A visionary chief executive goes a long way to ensuring that an organization will innovate. No one embodies this notion better than Jobs. He, of course, started Apple with Steve Wozniak in his parents’ California garage. A few years later, he introduced the Macintosh, the first commercially successful computer with a graphical user interface. After leaving and then returning to Apple, he led the introduction of the iMac and iPod. While all of this was happening, he also helped to start Pixar, the computer animator that created such hits as Toy Story and Finding Nemo, and which was recently acquired by Disney.

A chief executive who looms as large in a company’s innovative ability as Jobs does in Apple’s can present problems, argued P.K. Gupta of Intel. A cult of personality arises around the boss, with employees assuming that all great ideas flow from him. “What happens when he’s gone?” Gupta asked. Apple’s history in this regard isn’t encouraging. Jobs left in the mid-1980s after a power struggle with a chief executive whom he had recruited. Without its founder, the firm floundered and didn’t regain its innovative edge until he returned in 1997.


Tonic for the Troops


An antidote to dependence on a visionary boss is building a companywide culture of innovation. That requires both tangible steps like creating the right teams, procedures and rewards but also intangible ones like giving employees room to be creative.

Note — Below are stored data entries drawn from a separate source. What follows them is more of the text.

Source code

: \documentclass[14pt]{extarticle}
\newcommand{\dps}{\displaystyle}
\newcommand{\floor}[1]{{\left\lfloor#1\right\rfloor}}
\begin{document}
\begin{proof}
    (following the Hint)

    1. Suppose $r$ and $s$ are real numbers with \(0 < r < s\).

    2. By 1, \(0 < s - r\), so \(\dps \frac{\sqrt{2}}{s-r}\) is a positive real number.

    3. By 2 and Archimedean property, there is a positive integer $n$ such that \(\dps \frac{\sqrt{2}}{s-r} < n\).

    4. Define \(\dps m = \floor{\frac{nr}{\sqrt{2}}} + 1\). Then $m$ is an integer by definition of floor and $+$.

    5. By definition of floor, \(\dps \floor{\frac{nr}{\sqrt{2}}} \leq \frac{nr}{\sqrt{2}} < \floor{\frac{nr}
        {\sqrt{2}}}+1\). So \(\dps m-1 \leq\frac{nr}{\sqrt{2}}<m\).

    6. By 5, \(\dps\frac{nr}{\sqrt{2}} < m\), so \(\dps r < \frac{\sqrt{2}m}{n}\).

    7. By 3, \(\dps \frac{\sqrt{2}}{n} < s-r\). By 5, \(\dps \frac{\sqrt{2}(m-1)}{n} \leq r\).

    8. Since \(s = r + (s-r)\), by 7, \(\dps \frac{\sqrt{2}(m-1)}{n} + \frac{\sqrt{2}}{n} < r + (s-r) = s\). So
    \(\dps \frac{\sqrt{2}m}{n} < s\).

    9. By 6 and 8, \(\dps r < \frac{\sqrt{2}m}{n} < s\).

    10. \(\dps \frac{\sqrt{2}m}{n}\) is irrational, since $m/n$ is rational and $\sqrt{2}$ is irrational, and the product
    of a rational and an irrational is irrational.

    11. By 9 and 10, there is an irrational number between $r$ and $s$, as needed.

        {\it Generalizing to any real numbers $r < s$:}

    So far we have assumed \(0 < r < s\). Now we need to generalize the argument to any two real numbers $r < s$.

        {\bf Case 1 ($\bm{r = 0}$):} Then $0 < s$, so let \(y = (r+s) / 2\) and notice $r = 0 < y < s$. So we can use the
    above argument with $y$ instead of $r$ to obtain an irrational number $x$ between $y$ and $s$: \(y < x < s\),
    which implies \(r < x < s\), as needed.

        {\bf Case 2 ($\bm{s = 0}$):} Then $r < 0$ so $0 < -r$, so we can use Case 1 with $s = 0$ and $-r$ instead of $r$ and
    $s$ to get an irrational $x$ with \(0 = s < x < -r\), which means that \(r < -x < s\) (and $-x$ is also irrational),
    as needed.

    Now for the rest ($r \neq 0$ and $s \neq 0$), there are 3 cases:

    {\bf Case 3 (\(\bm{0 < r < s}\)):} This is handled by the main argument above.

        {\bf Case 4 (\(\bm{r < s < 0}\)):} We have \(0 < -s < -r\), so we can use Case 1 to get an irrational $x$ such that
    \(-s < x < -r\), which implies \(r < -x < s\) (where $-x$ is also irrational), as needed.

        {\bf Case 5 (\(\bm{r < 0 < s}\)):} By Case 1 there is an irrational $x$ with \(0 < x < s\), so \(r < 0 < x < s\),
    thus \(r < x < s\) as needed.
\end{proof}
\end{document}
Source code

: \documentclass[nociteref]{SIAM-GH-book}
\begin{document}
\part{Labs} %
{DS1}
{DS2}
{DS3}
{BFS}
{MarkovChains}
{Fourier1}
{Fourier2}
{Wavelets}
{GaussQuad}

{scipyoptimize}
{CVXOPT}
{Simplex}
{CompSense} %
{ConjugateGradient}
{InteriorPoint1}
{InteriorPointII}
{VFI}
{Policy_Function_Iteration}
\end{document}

After becoming boss of Xerox in 2001, Anne Mulcahy wanted to pump up that company’s innovative abilities even as she pared away costs. She sought out the advice of one of a Xerox researcher with lots of patents. “He said that most innovation happens by accident and experiment not design,” she recalled in a recent speech at Wharton. “It’s allowing people to push barriers.”

That doesn’t mean that companies should allow workers to wander around like wannabe Franklins, waiting for eureka moments. They must provide structures that ensure that work gets done but let innovation flourish. And they must create channels through which promising ideas become profit-making products.

Microsoft, for its part, employs a variety of means to make sure that these things happen. It has seven research labs worldwide, including ones in Redmond, San Francisco, Beijing and Bangalore, India. Each lab has carved out a specialty. “Bangalore is focused on emerging markets and low-cost computing,” according to Ian Sands, a director at the company. “Beijing brings the same sort of local strength in speech and character recognition.”

The company also employs three chief technology officers, each with an area of expertise and an incubator for cultivating pet technologies. The highest profile member of this trio is famed software entrepreneur Ray Ozzie. Ozzie, creator of the Lotus Notes program, joined Microsoft earlier this year when it acquired his Groove Networks. He already has shown why folks in the software business revere him. In October, he penned a manifesto, widely circulated on the web, about Microsoft’s future as a provider of advertising- and subscription-based software services.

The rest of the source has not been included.